Teaching Data Literacy SkillsStudents Who Learn to Collect, Analyze, and Visualize Data Will Be Better Prepared for College and Work Demands
Data is everywhere. Collected, stored, open for the taking. Yet most of our society, workforce and students aren’t equipped with the best analytical tool kit to take in and process all this information. How do we keep from drowning in a data lake? And how do we go about teaching data literacy skills to our students to prepare them for the future?
Teaching Data Literacy
We’ve found that data analysis should be taught as a cross-curricular concept, stretching beyond Math coursework and extending into Geography, Social Studies, and Science.
Students need to understand, use, and communicate data effectively. Regardless of the subject matter, focus should be on consistently incorporating numerical or quantitative evidence in order to provide analytical opportunities for students. Much like a graph, there’s an increasing progression of understanding and sophistication of analysis with age and mathematical experience. Younger students start with simple bar graphs (a favorite activity of elementary aged children is graphing the variety of colors of M&Ms or Skittles found in a bag) while a higher level student would utilize tools such as Excel or Google Sheets to customize a unique graph from a data table.
As the content of data develops, inspire students to think beyond basic pie and bar graphs with colorful and interesting examples of displaying data such as the infographics seen here: https://datavizproject.com/
Young students must first learn to read a simple graph for correct and relevant information. Next, they can begin to create a graph based off of data provided. Once they understand how different data sets require varying design (a pie graph vs. a scatter plot, for example), they can further develop their data communication skills- how to take a set of numbers and design an infographic or visual representation to explain the data to others.
As the student enters college, they should feel capable of designing an experiment which identifies the data that should be collected, organize and provide a summarized, visual display of data, and finally make recommendations, solve problems, and form strategies based off this information. Only then will they feel confident to perform similar tasks in the workplace. Perhaps a student with a budding interest in data analysis can join the exploding profession of Business Intelligence and Data Science, highly skilled analysts who use computer algorithms and data lakes to extract important business information, report on consumer trends, and forecast strategies for all types of corporations and government organizations.
Project Data You Can Use
Inspire the next generation of Data Scientists by incorporating more graphing and analysis in your classroom. Scientific data is available to teachers and students on a myriad of platforms. Customize your lesson plans to incorporate the analyzation of significant and relevant numbers.
For example, a Science chapter on habitats and ecosystems can be made more engaging through the use of a free government open access data resource. Encourage a student to research their favorite animals’ environmental distribution using this site: USGS Biodiversity Information Serving Our Nation (BISON), and discuss and record the instantly generated data displayed through an interactive map. There’s also a growing trend in the Citizen Scientist platform such as CitSci.org or the app iNaturalist.org. Even simple field journals to record what types of plants and animals that live around the school and surrounding neighborhoods can be a teaching tool to collect and analyze data. By collaborating, researching, data collecting, and studying the results, students can gain a much deeper understanding and appreciation of the natural world and the impact people make on the Earth.
Another resource educators can access is SocialExplorer.com to visually supplement lessons in history, economics, public policy and geography.
High school teachers can engage their students in data collection and analysis through what these kids are already curious about. Tracking sports statistics, learning social media analytic tools, or charting sales and earnings of popular brands could be some starting off ideas for individual projects. Also, in the era of “Fake News” the ability to study published data to evaluate potential bias or inaccuracies is a terrific conversation starter regarding data manipulation in journalism and the media. Another method of incorporating data sets in everyday classroom discussion is as simple as a graph of which test questions were the most missed or grade distributions of a recent exam. The more students are exposed to data everyday, the greater their understanding of how numbers are communicated and displayed.

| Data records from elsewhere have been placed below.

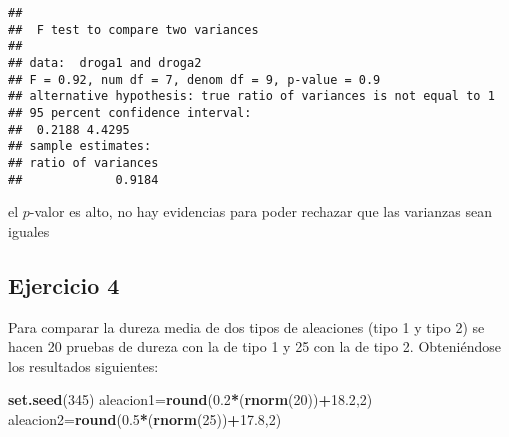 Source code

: \documentclass[
]{article}
\newenvironment{Shaded}{\begin{snugshade}}{\end{snugshade}}
\newcommand{\DecValTok}[1]{\textcolor[rgb]{0.00,0.00,0.81}{#1}}
\newcommand{\FloatTok}[1]{\textcolor[rgb]{0.00,0.00,0.81}{#1}}
\newcommand{\KeywordTok}[1]{\textcolor[rgb]{0.13,0.29,0.53}{\textbf{#1}}}
\newcommand{\NormalTok}[1]{#1}
\newcommand{\OperatorTok}[1]{\textcolor[rgb]{0.81,0.36,0.00}{\textbf{#1}}}
\begin{document}
\begin{verbatim}
## 
##  F test to compare two variances
## 
## data:  droga1 and droga2
## F = 0.92, num df = 7, denom df = 9, p-value = 0.9
## alternative hypothesis: true ratio of variances is not equal to 1
## 95 percent confidence interval:
##  0.2188 4.4295
## sample estimates:
## ratio of variances 
##             0.9184
\end{verbatim}

el \(p\)-valor es alto, no hay evidencias para poder rechazar que las
varianzas sean iguales

\hypertarget{ejercicio-4}{%
\subsection{Ejercicio 4}\label{ejercicio-4}}

Para comparar la dureza media de dos tipos de aleaciones (tipo 1 y tipo
2) se hacen 20 pruebas de dureza con la de tipo 1 y 25 con la de tipo 2.
Obteniéndose los resultados siguientes:

\begin{Shaded}
\begin{Highlighting}[]
\KeywordTok{set.seed}\NormalTok{(}\DecValTok{345}\NormalTok{)}
\NormalTok{aleacion1=}\KeywordTok{round}\NormalTok{(}\FloatTok{0.2}\OperatorTok{*}\NormalTok{(}\KeywordTok{rnorm}\NormalTok{(}\DecValTok{20}\NormalTok{))}\OperatorTok{+}\FloatTok{18.2}\NormalTok{,}\DecValTok{2}\NormalTok{)}
\NormalTok{aleacion2=}\KeywordTok{round}\NormalTok{(}\FloatTok{0.5}\OperatorTok{*}\NormalTok{(}\KeywordTok{rnorm}\NormalTok{(}\DecValTok{25}\NormalTok{))}\OperatorTok{+}\FloatTok{17.8}\NormalTok{,}\DecValTok{2}\NormalTok{)}
\end{Highlighting}
\end{Shaded}
\end{document}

Big Data Needs Big Thinkers
Businesses and employers are demanding report generation and data understanding across all departments. It’s becoming easier for non-technical workers to create graphs and charts supporting business data, forecasting, and strategies. The new workforce will need to understand where the numbers are collected, what to learn from the dataset, and how to make decisions based off this research. By increasing data literacy, a student’s mathematical knowledge base is integrated across many subjects, and their confidence to approach problem solving grows. Their knowledge of data interpretation in a variety of college level subjects or professional projects is thereby strengthened too.

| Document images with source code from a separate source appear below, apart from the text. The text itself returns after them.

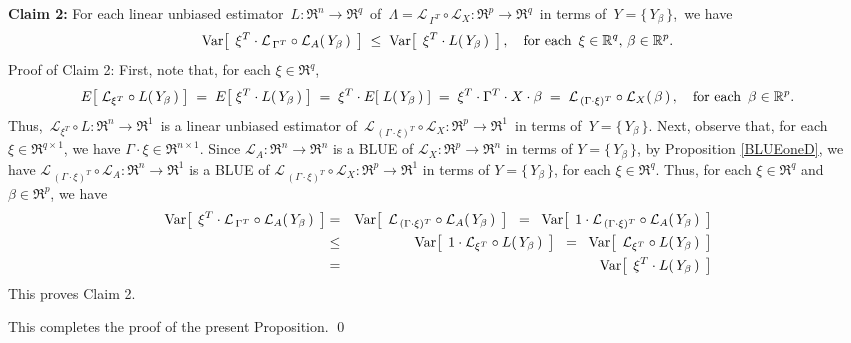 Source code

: \vskip 0.5cm
\noindent
\textbf{Claim 2:}\quad
For each linear unbiased estimator
\,$L : \Re^{n} \longrightarrow \Re^{q}$\,
of
\,$\Lambda = \mathcal{L}_{\,\Gamma^{T}}\circ\mathcal{L}_{X} : \Re^{p} \longrightarrow \Re^{q}$\,
in terms of
\,$Y = \{\,Y_{\beta}\,\}$,\,
we have
\begin{equation*}
\Var\!\left[\;\,\xi^{T} \cdot \mathcal{L}_{\,\Gamma^{T}} \circ \mathcal{L}_{A}(\,Y_{\beta}\,)\;\,\right]
\;\leq\;
	\Var\!\left[\;\,\xi^{T} \cdot L(\,Y_{\beta}\,)\;\,\right],
\quad
\textnormal{for each \,$\xi\in\Re^{q},\, \beta\in\Re^{p}$}.
\end{equation*}
Proof of Claim 2:\quad
First, note that, for each $\xi \in \Re^{q}$,
\begin{equation*}
E\!\left[\;\mathcal{L}_{\xi^{T}} \circ L(\,Y_{\beta}\,)\;\right]
\; = \;
	E\!\left[\;\xi^{T} \cdot L(\,Y_{\beta}\,)\;\right]
\; = \;
	\xi^{T} \cdot E\!\left[\;L(\,Y_{\beta}\,)\;\right]
\; = \;
	\xi^{T} \cdot \Gamma^{T} \cdot X \cdot \beta
\; = \;
	\mathcal{L}_{\,(\Gamma\cdot\xi)^{T}} \circ \mathcal{L}_{X}(\,\beta\,)\,,
\quad
\textnormal{for each \,$\beta\in\Re^{p}$}.
\end{equation*}
Thus,
\,$\mathcal{L}_{\xi^{T}} \circ L : \Re^{n} \longrightarrow \Re^{1}$\,
is a linear unbiased estimator of
\,$\mathcal{L}_{\,(\Gamma\cdot\xi)^{T}} \circ \mathcal{L}_{X} : \Re^{p} \longrightarrow \Re^{1}$\,
in terms of \,$Y = \{\,Y_{\beta}\,\}$.
Next, observe that, for each $\xi \in \Re^{q \times 1}$,
we have $\Gamma \cdot \xi \in \Re^{n \times 1}$.
Since $\mathcal{L}_{A} : \Re^{n} \longrightarrow \Re^{n}$
is a BLUE of
$\mathcal{L}_{X} : \Re^{p} \longrightarrow \Re^{n}$
in terms of $Y = \{\,Y_{\beta}\,\}$,
by Proposition \ref{BLUEoneD}, we have
$\mathcal{L}_{\,(\Gamma\cdot\xi)^{T}} \circ \mathcal{L}_{A} : \Re^{n} \longrightarrow \Re^{1}$
is a BLUE of 
$\mathcal{L}_{\,(\Gamma\cdot\xi)^{T}} \circ \mathcal{L}_{X} : \Re^{p} \longrightarrow \Re^{1}$
in terms of $Y = \{\,Y_{\beta}\,\}$, for each $\xi \in \Re^{q}$.
Thus, for each $\xi\in\Re^{q}$ and $\beta\in\Re^{p}$, we have
\begin{eqnarray*}
\Var\!\left[\;\,\xi^{T} \cdot \mathcal{L}_{\,\Gamma^{T}} \circ \mathcal{L}_{A}(\,Y_{\beta}\,)\;\,\right]
&=&
	\Var\!\left[\;\,\mathcal{L}_{\,(\Gamma\cdot\xi)^{T}} \circ \mathcal{L}_{A}(\,Y_{\beta}\,)\;\,\right]
\;\; = \;\;
	\Var\!\left[\;\,1 \cdot \mathcal{L}_{\,(\Gamma\cdot\xi)^{T}} \circ \mathcal{L}_{A}(\,Y_{\beta}\,)\;\,\right]
\\
& \leq &
	\Var\!\left[\;\,1 \cdot \mathcal{L}_{\xi^{T}} \circ L(\,Y_{\beta}\,)\;\,\right]
\;\; = \;\;
	\Var\!\left[\;\,\mathcal{L}_{\xi^{T}} \circ L(\,Y_{\beta}\,)\;\,\right]
\\
&=&
	\Var\!\left[\;\,\xi^{T} \cdot L(\,Y_{\beta}\,)\;\,\right]
\end{eqnarray*}
This proves Claim 2.

\vskip 0.5cm
\noindent
This completes the proof of the present Proposition.
\qed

Data literacy is a crucial skill set for students learning in the “Big Data” age. Check out EVERFI’s Endeavor – STEM Career Exploration which offers a lesson on big data and the internet of things to introduce students to this type of thinking.
Incorporating data literacy strategies in the classroom from an early level will better prepare these future college students and business employees faced with an unending wave of information. Employers are demanding their workforce have the capacity to make sound business decisions based off of collected data. Let’s prepare our students for these data-driven challenges.